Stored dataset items
[Start of section]

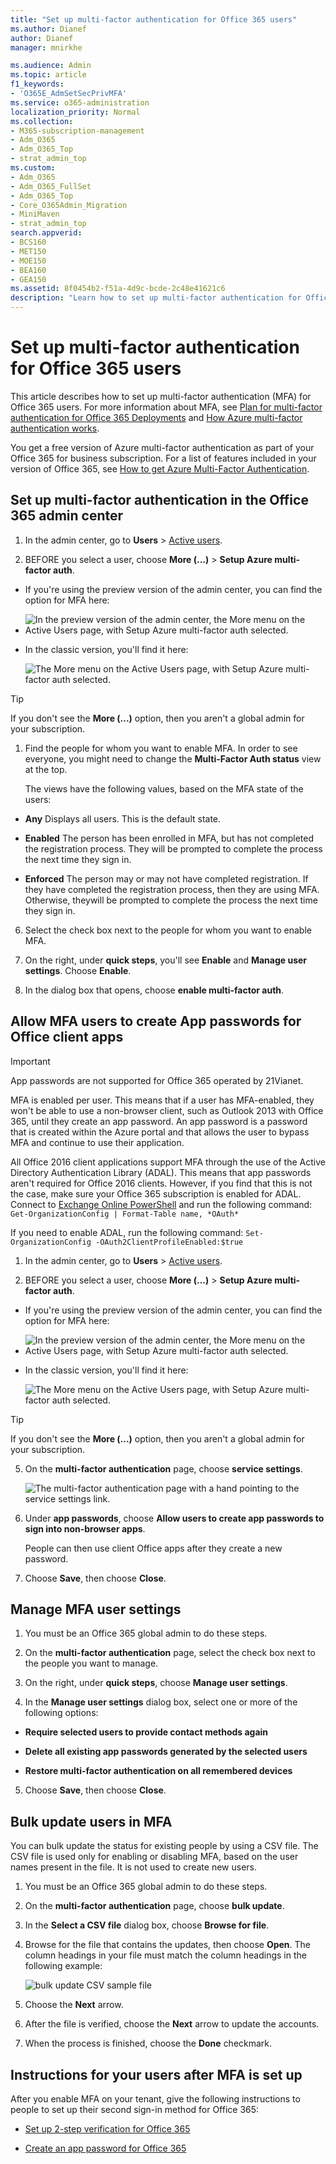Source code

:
 ```yaml
---
title: "Set up multi-factor authentication for Office 365 users"
ms.author: Dianef
author: Dianef
manager: mnirkhe

ms.audience: Admin
ms.topic: article
f1_keywords:
- 'O365E_AdmSetSecPrivMFA'
ms.service: o365-administration
localization_priority: Normal
ms.collection: 
- M365-subscription-management
- Adm_O365
- Adm_O365_Top
- strat_admin_top
ms.custom:
- Adm_O365
- Adm_O365_FullSet
- Adm_O365_Top
- Core_O365Admin_Migration
- MiniMaven
- strat_admin_top
search.appverid:
- BCS160
- MET150
- MOE150
- BEA160
- GEA150
ms.assetid: 8f0454b2-f51a-4d9c-bcde-2c48e41621c6
description: "Learn how to set up multi-factor authentication for Office 365 users and manage the user settings. "
---
```


# Set up multi-factor authentication for Office 365 users

  
This article describes how to set up multi-factor authentication (MFA) for Office 365 users. For more information about MFA, see [Plan for multi-factor authentication for Office 365 Deployments](multi-factor-authentication-plan.md) and [How Azure multi-factor authentication works](https://go.microsoft.com/fwlink/p/?LinkId=627437).
  
You get a free version of Azure multi-factor authentication as part of your Office 365 for business subscription. For a list of features included in your version of Office 365, see [How to get Azure Multi-Factor Authentication](https://docs.microsoft.com/en-us/azure/multi-factor-authentication/multi-factor-authentication-versions-plans).
  
## Set up multi-factor authentication in the Office 365 admin center
<a name="bkmk_setupmfa"> </a>

1. In the admin center, go to **Users** > [Active users](https://go.microsoft.com/fwlink/p/?linkid=834822).
    
4. BEFORE you select a user, choose **More (...)** \> **Setup Azure multi-factor auth**.  

- If you're using the preview version of the admin center, you can find the option for MFA here:  


- ![In the preview version of the admin center, the More menu on the Active Users page, with Setup Azure multi-factor auth selected.](../media/More-button-for-MFA.png)
 
- In the classic version, you'll find it here:
    
    ![The More menu on the Active Users page, with Setup Azure multi-factor auth selected.](../media/fefd9f5b-562a-4359-805f-eab923d438c1.png)
  
> [!Tip]
> If you don't see the **More (...)** option, then you aren't a global admin for your subscription.

1. Find the people for whom you want to enable MFA. In order to see everyone, you might need to change the **Multi-Factor Auth status** view at the top. 
    
    The views have the following values, based on the MFA state of the users:
    
  - **Any** Displays all users. This is the default state. 
    
  - **Enabled** The person has been enrolled in MFA, but has not completed the registration process. They will be prompted to complete the process the next time they sign in. 
    
  - **Enforced** The person may or may not have completed registration. If they have completed the registration process, then they are using MFA. Otherwise, theywill be prompted to complete the process the next time they sign in. 
    
6. Select the check box next to the people for whom you want to enable MFA.
    
7. On the right, under **quick steps**, you'll see **Enable** and **Manage user settings**. Choose **Enable**.
    
8. In the dialog box that opens, choose **enable multi-factor auth**.
    
## Allow MFA users to create App passwords for Office client apps
<a name="bkmk_setupmfa"> </a>

> [!IMPORTANT]
> App passwords are not supported for Office 365 operated by 21Vianet. 
  
MFA is enabled per user. This means that if a user has MFA-enabled, they won't be able to use a non-browser client, such as Outlook 2013 with Office 365, until they create an app password. An app password is a password that is created within the Azure portal and that allows the user to bypass MFA and continue to use their application.
  
All Office 2016 client applications support MFA through the use of the Active Directory Authentication Library (ADAL). This means that app passwords aren't required for Office 2016 clients. However, if you find that this is not the case, make sure your Office 365 subscription is enabled for ADAL. Connect to [Exchange Online PowerShell](https://go.microsoft.com/fwlink/p/?linkid=534121) and run the following command:  `Get-OrganizationConfig | Format-Table name, *OAuth*`
  
If you need to enable ADAL, run the following command:  `Set-OrganizationConfig -OAuth2ClientProfileEnabled:$true`
  
1. In the admin center, go to **Users** > [Active users](https://go.microsoft.com/fwlink/p/?linkid=834822).
    
1. BEFORE you select a user, choose **More (...)** \> **Setup Azure multi-factor auth**.  

- If you're using the preview version of the admin center, you can find the option for MFA here:  


- ![In the preview version of the admin center, the More menu on the Active Users page, with Setup Azure multi-factor auth selected.](../media/More-button-for-MFA.png)
 
- In the classic version, you'll find it here:
    
    ![The More menu on the Active Users page, with Setup Azure multi-factor auth selected.](../media/fefd9f5b-562a-4359-805f-eab923d438c1.png)
  
> [!Tip]
> If you don't see the **More (...)** option, then you aren't a global admin for your subscription.
    
 
5. On the **multi-factor authentication** page, choose **service settings**.
    
    ![The multi-factor authentication page with a hand pointing to the service settings link.](../media/98fb3542-8f43-4e3b-9a06-c6a091973188.png)
  
6. Under **app passwords**, choose **Allow users to create app passwords to sign into non-browser apps**.
    
    People can then use client Office apps after they create a new password.
    
7. Choose **Save**, then choose **Close**.
    
## Manage MFA user settings
<a name="bkmk_setupmfa"> </a>

1. You must be an Office 365 global admin to do these steps.
    
2. On the **multi-factor authentication** page, select the check box next to the people you want to manage. 
    
3. On the right, under **quick steps**, choose **Manage user settings**.
    
4. In the **Manage user settings** dialog box, select one or more of the following options: 
    
  - **Require selected users to provide contact methods again**
    
  - **Delete all existing app passwords generated by the selected users**
    
  - **Restore multi-factor authentication on all remembered devices**
    
5. Choose **Save**, then choose **Close**.
    
## Bulk update users in MFA
<a name="bkmk_setupmfa"> </a>

You can bulk update the status for existing people by using a CSV file. The CSV file is used only for enabling or disabling MFA, based on the user names present in the file. It is not used to create new users.
  
1. You must be an Office 365 global admin to do these steps.
    
2. On the **multi-factor authentication** page, choose **bulk update**.
    
3. In the **Select a CSV file** dialog box, choose **Browse for file**.
    
4. Browse for the file that contains the updates, then choose **Open**. The column headings in your file must match the column headings in the following example:
    
    ![bulk update CSV sample file](../media/2adcd052-b044-4d0c-a5e4-b859645f5ea4.png)
  
5. Choose the **Next** arrow. 
    
6. After the file is verified, choose the **Next** arrow to update the accounts. 
    
7. When the process is finished, choose the **Done** checkmark. 
    
## Instructions for your users after MFA is set up
<a name="bkmk_setupmfa"> </a>

After you enable MFA on your tenant, give the following instructions to people to set up their second sign-in method for Office 365:
  
- [Set up 2-step verification for Office 365](https://support.office.com/article/ace1d096-61e5-449b-a875-58eb3d74de14.aspx)
    
- [Create an app password for Office 365](https://support.office.com/article/3e7c860f-bda4-4441-a618-b53953ee1183.aspx)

[End of section]

### Your goal
Set down each entry above word for word, without its pictures.

### Output of the task
Source code

:
 ```yaml
---
title: "Set up multi-factor authentication for Office 365 users"
ms.author: Dianef
author: Dianef
manager: mnirkhe

ms.audience: Admin
ms.topic: article
f1_keywords:
- 'O365E_AdmSetSecPrivMFA'
ms.service: o365-administration
localization_priority: Normal
ms.collection: 
- M365-subscription-management
- Adm_O365
- Adm_O365_Top
- strat_admin_top
ms.custom:
- Adm_O365
- Adm_O365_FullSet
- Adm_O365_Top
- Core_O365Admin_Migration
- MiniMaven
- strat_admin_top
search.appverid:
- BCS160
- MET150
- MOE150
- BEA160
- GEA150
ms.assetid: 8f0454b2-f51a-4d9c-bcde-2c48e41621c6
description: "Learn how to set up multi-factor authentication for Office 365 users and manage the user settings. "
---
```


# Set up multi-factor authentication for Office 365 users

  
This article describes how to set up multi-factor authentication (MFA) for Office 365 users. For more information about MFA, see [Plan for multi-factor authentication for Office 365 Deployments](multi-factor-authentication-plan.md) and [How Azure multi-factor authentication works](https://go.microsoft.com/fwlink/p/?LinkId=627437).
  
You get a free version of Azure multi-factor authentication as part of your Office 365 for business subscription. For a list of features included in your version of Office 365, see [How to get Azure Multi-Factor Authentication](https://docs.microsoft.com/en-us/azure/multi-factor-authentication/multi-factor-authentication-versions-plans).
  
## Set up multi-factor authentication in the Office 365 admin center
<a name="bkmk_setupmfa"> </a>

1. In the admin center, go to **Users** > [Active users](https://go.microsoft.com/fwlink/p/?linkid=834822).
    
4. BEFORE you select a user, choose **More (...)** \> **Setup Azure multi-factor auth**.  

- If you're using the preview version of the admin center, you can find the option for MFA here:  


- ![In the preview version of the admin center, the More menu on the Active Users page, with Setup Azure multi-factor auth selected.](../media/More-button-for-MFA.png)
 
- In the classic version, you'll find it here:
    
    ![The More menu on the Active Users page, with Setup Azure multi-factor auth selected.](../media/fefd9f5b-562a-4359-805f-eab923d438c1.png)
  
> [!Tip]
> If you don't see the **More (...)** option, then you aren't a global admin for your subscription.

1. Find the people for whom you want to enable MFA. In order to see everyone, you might need to change the **Multi-Factor Auth status** view at the top. 
    
    The views have the following values, based on the MFA state of the users:
    
  - **Any** Displays all users. This is the default state. 
    
  - **Enabled** The person has been enrolled in MFA, but has not completed the registration process. They will be prompted to complete the process the next time they sign in. 
    
  - **Enforced** The person may or may not have completed registration. If they have completed the registration process, then they are using MFA. Otherwise, theywill be prompted to complete the process the next time they sign in. 
    
6. Select the check box next to the people for whom you want to enable MFA.
    
7. On the right, under **quick steps**, you'll see **Enable** and **Manage user settings**. Choose **Enable**.
    
8. In the dialog box that opens, choose **enable multi-factor auth**.
    
## Allow MFA users to create App passwords for Office client apps
<a name="bkmk_setupmfa"> </a>

> [!IMPORTANT]
> App passwords are not supported for Office 365 operated by 21Vianet. 
  
MFA is enabled per user. This means that if a user has MFA-enabled, they won't be able to use a non-browser client, such as Outlook 2013 with Office 365, until they create an app password. An app password is a password that is created within the Azure portal and that allows the user to bypass MFA and continue to use their application.
  
All Office 2016 client applications support MFA through the use of the Active Directory Authentication Library (ADAL). This means that app passwords aren't required for Office 2016 clients. However, if you find that this is not the case, make sure your Office 365 subscription is enabled for ADAL. Connect to [Exchange Online PowerShell](https://go.microsoft.com/fwlink/p/?linkid=534121) and run the following command:  `Get-OrganizationConfig | Format-Table name, *OAuth*`
  
If you need to enable ADAL, run the following command:  `Set-OrganizationConfig -OAuth2ClientProfileEnabled:$true`
  
1. In the admin center, go to **Users** > [Active users](https://go.microsoft.com/fwlink/p/?linkid=834822).
    
1. BEFORE you select a user, choose **More (...)** \> **Setup Azure multi-factor auth**.  

- If you're using the preview version of the admin center, you can find the option for MFA here:  


- ![In the preview version of the admin center, the More menu on the Active Users page, with Setup Azure multi-factor auth selected.](../media/More-button-for-MFA.png)
 
- In the classic version, you'll find it here:
    
    ![The More menu on the Active Users page, with Setup Azure multi-factor auth selected.](../media/fefd9f5b-562a-4359-805f-eab923d438c1.png)
  
> [!Tip]
> If you don't see the **More (...)** option, then you aren't a global admin for your subscription.
    
 
5. On the **multi-factor authentication** page, choose **service settings**.
    
    ![The multi-factor authentication page with a hand pointing to the service settings link.](../media/98fb3542-8f43-4e3b-9a06-c6a091973188.png)
  
6. Under **app passwords**, choose **Allow users to create app passwords to sign into non-browser apps**.
    
    People can then use client Office apps after they create a new password.
    
7. Choose **Save**, then choose **Close**.
    
## Manage MFA user settings
<a name="bkmk_setupmfa"> </a>

1. You must be an Office 365 global admin to do these steps.
    
2. On the **multi-factor authentication** page, select the check box next to the people you want to manage. 
    
3. On the right, under **quick steps**, choose **Manage user settings**.
    
4. In the **Manage user settings** dialog box, select one or more of the following options: 
    
  - **Require selected users to provide contact methods again**
    
  - **Delete all existing app passwords generated by the selected users**
    
  - **Restore multi-factor authentication on all remembered devices**
    
5. Choose **Save**, then choose **Close**.
    
## Bulk update users in MFA
<a name="bkmk_setupmfa"> </a>

You can bulk update the status for existing people by using a CSV file. The CSV file is used only for enabling or disabling MFA, based on the user names present in the file. It is not used to create new users.
  
1. You must be an Office 365 global admin to do these steps.
    
2. On the **multi-factor authentication** page, choose **bulk update**.
    
3. In the **Select a CSV file** dialog box, choose **Browse for file**.
    
4. Browse for the file that contains the updates, then choose **Open**. The column headings in your file must match the column headings in the following example:
    
    ![bulk update CSV sample file](../media/2adcd052-b044-4d0c-a5e4-b859645f5ea4.png)
  
5. Choose the **Next** arrow. 
    
6. After the file is verified, choose the **Next** arrow to update the accounts. 
    
7. When the process is finished, choose the **Done** checkmark. 
    
## Instructions for your users after MFA is set up
<a name="bkmk_setupmfa"> </a>

After you enable MFA on your tenant, give the following instructions to people to set up their second sign-in method for Office 365:
  
- [Set up 2-step verification for Office 365](https://support.office.com/article/ace1d096-61e5-449b-a875-58eb3d74de14.aspx)
    
- [Create an app password for Office 365](https://support.office.com/article/3e7c860f-bda4-4441-a618-b53953ee1183.aspx)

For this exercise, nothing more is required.